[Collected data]
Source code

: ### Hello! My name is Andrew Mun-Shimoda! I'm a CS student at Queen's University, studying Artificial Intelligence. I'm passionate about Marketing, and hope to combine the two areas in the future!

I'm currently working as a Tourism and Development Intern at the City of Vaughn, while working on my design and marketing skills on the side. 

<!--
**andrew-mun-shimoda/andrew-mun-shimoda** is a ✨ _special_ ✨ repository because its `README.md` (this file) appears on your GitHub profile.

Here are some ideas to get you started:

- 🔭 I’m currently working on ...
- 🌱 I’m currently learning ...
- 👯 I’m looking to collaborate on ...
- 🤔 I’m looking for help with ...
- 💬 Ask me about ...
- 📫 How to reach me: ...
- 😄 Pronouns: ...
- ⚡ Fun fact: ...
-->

==

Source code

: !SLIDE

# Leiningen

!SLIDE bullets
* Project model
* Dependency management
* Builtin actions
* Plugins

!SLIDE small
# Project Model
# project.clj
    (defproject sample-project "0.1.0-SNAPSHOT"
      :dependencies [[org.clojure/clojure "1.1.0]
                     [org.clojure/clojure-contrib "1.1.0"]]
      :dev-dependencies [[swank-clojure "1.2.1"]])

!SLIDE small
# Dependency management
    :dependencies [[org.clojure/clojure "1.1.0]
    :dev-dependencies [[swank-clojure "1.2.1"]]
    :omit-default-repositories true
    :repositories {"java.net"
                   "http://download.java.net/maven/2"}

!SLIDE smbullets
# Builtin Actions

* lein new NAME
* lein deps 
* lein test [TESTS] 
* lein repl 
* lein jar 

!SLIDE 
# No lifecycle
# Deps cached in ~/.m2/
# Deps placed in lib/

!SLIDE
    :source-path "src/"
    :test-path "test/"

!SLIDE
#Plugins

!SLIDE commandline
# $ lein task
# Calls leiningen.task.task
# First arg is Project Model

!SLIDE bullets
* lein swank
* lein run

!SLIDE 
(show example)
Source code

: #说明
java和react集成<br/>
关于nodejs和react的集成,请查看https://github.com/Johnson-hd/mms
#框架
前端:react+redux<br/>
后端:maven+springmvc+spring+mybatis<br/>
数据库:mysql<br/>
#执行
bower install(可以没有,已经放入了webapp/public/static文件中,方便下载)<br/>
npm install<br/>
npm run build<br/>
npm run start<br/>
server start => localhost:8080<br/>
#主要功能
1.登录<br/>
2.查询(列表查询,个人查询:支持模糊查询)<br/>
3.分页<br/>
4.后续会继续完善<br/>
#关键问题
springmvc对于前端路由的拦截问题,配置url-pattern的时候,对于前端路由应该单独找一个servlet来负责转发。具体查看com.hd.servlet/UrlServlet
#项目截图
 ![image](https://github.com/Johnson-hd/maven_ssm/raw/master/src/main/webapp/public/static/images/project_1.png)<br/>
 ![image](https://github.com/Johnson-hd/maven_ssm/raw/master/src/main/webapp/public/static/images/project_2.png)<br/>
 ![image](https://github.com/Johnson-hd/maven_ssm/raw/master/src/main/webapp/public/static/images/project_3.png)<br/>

▶ [EXERCISE GOAL] Among the entries, work out how many lines include the word "repositories". Answer with that number only.

▶ [WRITTEN ANSWER] 2